◆ **ASSIGNMENT**: Within the material below, how many lines include "https"? Answer with the count only.

◆ **MATERIAL FOR THIS TASK**:
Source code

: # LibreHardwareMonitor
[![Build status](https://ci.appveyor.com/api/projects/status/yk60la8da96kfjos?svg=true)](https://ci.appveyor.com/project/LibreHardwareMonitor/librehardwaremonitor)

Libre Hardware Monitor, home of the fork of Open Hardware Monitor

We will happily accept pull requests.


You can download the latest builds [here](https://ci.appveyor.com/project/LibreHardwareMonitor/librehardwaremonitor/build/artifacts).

◆ **SOLUTION TO THE PROBLEM**: 2